*Source records:*
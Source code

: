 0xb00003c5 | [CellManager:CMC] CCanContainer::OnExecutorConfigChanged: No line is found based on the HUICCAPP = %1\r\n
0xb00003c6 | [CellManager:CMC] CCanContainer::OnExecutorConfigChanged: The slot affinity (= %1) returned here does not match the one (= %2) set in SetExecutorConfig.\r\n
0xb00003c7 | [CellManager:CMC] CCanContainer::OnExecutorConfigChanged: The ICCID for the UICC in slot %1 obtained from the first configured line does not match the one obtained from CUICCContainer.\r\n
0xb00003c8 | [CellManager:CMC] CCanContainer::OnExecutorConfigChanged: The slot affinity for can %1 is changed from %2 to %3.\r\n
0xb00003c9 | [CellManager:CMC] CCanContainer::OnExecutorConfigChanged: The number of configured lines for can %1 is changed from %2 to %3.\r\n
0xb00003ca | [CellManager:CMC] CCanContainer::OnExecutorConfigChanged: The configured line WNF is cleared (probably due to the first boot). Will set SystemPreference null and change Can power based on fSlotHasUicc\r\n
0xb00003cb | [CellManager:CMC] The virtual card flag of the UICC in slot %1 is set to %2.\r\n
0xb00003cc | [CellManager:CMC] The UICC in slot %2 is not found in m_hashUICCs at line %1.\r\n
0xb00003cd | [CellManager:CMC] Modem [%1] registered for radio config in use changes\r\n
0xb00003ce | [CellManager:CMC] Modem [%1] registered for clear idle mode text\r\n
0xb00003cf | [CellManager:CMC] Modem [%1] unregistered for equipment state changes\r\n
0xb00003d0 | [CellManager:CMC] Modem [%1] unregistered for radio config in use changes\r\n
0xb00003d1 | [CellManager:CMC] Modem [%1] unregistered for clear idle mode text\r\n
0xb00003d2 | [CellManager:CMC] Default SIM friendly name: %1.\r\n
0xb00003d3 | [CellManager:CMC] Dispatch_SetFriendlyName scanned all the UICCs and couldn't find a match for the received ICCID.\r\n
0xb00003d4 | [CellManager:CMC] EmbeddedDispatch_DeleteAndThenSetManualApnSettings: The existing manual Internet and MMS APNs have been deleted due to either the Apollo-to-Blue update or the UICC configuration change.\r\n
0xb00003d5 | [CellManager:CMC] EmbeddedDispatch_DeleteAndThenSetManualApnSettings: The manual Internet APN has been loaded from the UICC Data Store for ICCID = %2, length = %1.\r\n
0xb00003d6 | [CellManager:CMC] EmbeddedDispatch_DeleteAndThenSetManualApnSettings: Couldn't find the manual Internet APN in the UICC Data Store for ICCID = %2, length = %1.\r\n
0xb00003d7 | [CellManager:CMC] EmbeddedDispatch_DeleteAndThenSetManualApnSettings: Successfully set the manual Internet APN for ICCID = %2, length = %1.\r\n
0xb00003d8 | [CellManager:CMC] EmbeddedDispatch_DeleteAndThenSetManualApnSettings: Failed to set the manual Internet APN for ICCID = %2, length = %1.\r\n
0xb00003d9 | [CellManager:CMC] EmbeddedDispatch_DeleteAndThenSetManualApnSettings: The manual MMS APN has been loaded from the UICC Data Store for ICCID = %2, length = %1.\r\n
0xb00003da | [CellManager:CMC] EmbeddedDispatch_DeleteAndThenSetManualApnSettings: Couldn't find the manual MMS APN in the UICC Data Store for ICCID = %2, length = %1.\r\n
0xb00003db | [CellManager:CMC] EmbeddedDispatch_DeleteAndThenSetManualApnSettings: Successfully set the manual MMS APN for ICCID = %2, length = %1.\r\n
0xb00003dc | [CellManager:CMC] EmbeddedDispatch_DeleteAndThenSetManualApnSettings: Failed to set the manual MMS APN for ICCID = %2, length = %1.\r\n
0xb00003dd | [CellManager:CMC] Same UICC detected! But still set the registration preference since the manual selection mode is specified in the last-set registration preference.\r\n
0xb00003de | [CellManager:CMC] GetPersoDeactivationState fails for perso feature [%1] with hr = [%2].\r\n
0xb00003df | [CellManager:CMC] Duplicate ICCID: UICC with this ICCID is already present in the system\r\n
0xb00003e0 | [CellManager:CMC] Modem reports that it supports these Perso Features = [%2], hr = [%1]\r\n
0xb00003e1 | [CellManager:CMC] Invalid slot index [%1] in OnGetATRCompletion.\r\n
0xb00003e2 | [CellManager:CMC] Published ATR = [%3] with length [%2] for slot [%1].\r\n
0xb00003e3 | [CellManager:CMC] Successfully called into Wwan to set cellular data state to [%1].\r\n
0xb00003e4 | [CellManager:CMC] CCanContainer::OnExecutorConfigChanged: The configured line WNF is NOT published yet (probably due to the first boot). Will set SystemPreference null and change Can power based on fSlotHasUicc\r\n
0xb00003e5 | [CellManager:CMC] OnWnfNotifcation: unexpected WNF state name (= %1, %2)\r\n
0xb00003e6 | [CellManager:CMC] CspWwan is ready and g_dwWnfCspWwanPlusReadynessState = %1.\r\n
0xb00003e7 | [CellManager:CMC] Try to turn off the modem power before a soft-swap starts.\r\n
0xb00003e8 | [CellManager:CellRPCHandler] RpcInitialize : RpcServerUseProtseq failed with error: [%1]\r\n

*Directions for this task:*
Whatever else the listing above holds, retype exactly only the lines from the one containing "0xb00003cb | [CellManager:CMC]" to the one containing "0xb00003cc | [CellManager:CMC]", both ends kept.

*Output below:*
0xb00003cb | [CellManager:CMC] The virtual card flag of the UICC in slot %1 is set to %2.\r\n
0xb00003cc | [CellManager:CMC] The UICC in slot %2 is not found in m_hashUICCs at line %1.\r\n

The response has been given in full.